Except you and maybe about 100 other people.
You are giving the environment a seat at an imaginary table and it just doesn't have one. Ever. It never will in our lifetime. The destruction of a major US City -- partly because of wetland destruction -- is but a blip on everyone's radar. Nothing can wake up the populace.
Economics leaves no room for the environment. Increasing Nuclear power, destroying wetlands, strip mining our water supply...will not stop. Not in our lifetime.
That is why envrironmentalists always have to frame arguments un-environmentally. The Environment has no leverage.
So enviromentalists can demand all they want the securitization of home mortgages (what does that really mean) and not one person will EVER listen, in our lifetime.
sorry -- Despair -- remember.
Sunday New York Times had an article on China, pollution and costs of growth. China had initially called for a Green GDP, growth minus the cost to the environment. It’s now too controversial since calculations would show no growth. The World Bank report on the costs of pollution is classified in China. (New York Times has a mandarin audio summary for the 100 million Chinese internet users). The concept of a green GDP, or green measure of economic activity, would be something people would get, though the methodology would be disputed, the idea could gain traction as an “indicator.” In addition to pollution from coal dust China’s water quality and desertification are cautionary tales. (as no doubt is our subprime fiasco for them as they are some of the foreign investors).
S
Although not on the exact subject your mention of streets gives me the excuse to make one of my major sore spots public. All of our governments have become followers of the Bush gang and are selling our highways, and probably our bridges too to private interests. Of course those who buy our roads do not care about us, they only want to make lots of money. And those who have already finished their purchases are showing how it is done. They all have high tolls on their highways and will raise them quite often. They also put in their contracts with our wonderful govt officials a clause preventing competition That means when a highway which is privately owned
becomes very overcrowded the Govt cannot build a competing highway within competetive (?) distance. This is going on all over the country and unless we force our elective officials to stop selling our Country to private for profit gangs we will all suffer. We must stop it NOW!

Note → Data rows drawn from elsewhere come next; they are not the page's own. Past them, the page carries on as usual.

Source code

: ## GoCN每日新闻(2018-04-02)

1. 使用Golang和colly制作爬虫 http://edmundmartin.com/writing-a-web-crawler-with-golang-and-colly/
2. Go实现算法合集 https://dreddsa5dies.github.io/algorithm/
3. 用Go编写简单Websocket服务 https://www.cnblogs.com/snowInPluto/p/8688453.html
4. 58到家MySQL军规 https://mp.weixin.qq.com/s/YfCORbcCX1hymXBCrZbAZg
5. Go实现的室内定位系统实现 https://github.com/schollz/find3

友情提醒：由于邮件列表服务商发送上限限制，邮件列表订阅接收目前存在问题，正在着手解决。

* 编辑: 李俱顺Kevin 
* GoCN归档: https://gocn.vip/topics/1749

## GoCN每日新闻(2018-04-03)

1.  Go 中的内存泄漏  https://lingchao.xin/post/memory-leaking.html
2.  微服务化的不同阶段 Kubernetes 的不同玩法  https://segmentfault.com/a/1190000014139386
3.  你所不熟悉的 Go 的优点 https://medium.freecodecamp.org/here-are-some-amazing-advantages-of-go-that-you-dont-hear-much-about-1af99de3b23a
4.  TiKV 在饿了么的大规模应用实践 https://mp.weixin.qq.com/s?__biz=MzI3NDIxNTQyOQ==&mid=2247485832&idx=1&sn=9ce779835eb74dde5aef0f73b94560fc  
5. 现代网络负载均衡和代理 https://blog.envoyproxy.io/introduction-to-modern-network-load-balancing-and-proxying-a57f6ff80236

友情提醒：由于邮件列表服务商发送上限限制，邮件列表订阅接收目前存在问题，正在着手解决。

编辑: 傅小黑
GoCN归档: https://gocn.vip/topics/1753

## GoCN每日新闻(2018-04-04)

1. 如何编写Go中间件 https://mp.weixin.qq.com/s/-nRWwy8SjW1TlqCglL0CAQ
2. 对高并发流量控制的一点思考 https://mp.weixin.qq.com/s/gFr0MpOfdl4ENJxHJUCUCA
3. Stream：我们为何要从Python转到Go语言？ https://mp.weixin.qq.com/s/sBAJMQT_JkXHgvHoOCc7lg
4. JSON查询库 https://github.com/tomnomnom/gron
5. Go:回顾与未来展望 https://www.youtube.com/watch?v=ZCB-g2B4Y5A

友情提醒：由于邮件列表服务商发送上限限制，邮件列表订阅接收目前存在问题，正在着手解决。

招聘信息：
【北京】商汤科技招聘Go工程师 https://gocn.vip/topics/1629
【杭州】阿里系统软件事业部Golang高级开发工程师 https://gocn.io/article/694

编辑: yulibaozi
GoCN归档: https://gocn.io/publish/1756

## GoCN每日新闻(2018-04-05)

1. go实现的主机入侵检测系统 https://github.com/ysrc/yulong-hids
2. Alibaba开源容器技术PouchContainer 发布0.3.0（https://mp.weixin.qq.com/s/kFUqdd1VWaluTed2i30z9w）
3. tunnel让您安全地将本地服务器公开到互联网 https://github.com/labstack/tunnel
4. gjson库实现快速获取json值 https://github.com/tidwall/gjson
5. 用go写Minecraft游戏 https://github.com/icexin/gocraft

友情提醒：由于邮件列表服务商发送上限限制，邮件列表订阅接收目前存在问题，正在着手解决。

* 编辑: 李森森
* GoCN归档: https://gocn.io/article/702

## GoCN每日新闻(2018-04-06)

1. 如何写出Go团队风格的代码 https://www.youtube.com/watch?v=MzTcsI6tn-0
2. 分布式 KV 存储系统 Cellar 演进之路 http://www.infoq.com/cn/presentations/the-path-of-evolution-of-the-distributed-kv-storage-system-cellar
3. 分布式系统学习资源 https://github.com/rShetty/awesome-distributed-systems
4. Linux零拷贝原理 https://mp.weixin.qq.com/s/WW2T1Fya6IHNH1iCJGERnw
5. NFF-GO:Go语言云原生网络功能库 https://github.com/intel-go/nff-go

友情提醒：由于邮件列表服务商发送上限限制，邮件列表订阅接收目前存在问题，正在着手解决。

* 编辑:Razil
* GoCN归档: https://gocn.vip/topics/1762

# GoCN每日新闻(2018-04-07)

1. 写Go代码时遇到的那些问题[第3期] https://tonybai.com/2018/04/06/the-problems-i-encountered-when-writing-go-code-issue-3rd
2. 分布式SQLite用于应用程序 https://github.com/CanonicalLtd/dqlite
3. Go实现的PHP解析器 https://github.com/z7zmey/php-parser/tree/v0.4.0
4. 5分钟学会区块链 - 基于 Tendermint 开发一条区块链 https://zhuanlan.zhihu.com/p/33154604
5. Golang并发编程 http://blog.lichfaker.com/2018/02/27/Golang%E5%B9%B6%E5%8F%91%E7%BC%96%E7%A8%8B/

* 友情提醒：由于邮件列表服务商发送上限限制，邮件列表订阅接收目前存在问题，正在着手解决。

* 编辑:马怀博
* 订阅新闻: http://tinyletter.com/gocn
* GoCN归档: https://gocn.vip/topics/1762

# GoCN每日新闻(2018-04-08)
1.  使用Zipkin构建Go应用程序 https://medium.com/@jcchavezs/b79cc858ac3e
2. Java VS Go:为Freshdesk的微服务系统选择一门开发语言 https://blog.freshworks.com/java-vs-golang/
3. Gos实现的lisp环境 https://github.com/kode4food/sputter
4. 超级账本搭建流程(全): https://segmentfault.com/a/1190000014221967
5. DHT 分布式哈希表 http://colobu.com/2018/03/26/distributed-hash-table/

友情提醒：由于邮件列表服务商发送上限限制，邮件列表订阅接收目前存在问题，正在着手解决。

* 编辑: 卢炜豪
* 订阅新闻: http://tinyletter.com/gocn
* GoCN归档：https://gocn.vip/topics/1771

I liked your piece, but you should have discussed the way we actually build houses besides the sprawl aspect. They are made of industrially logged two by fours and OSB, treated with arsenic and formaldehyde compounds, and not likely to last longer than a couple of generations. Other specs include vinyl windows, plastic pipes, chemically saturated cabinets and carpets- it's a joke. I'm a builder, so know these things. All of this has to change.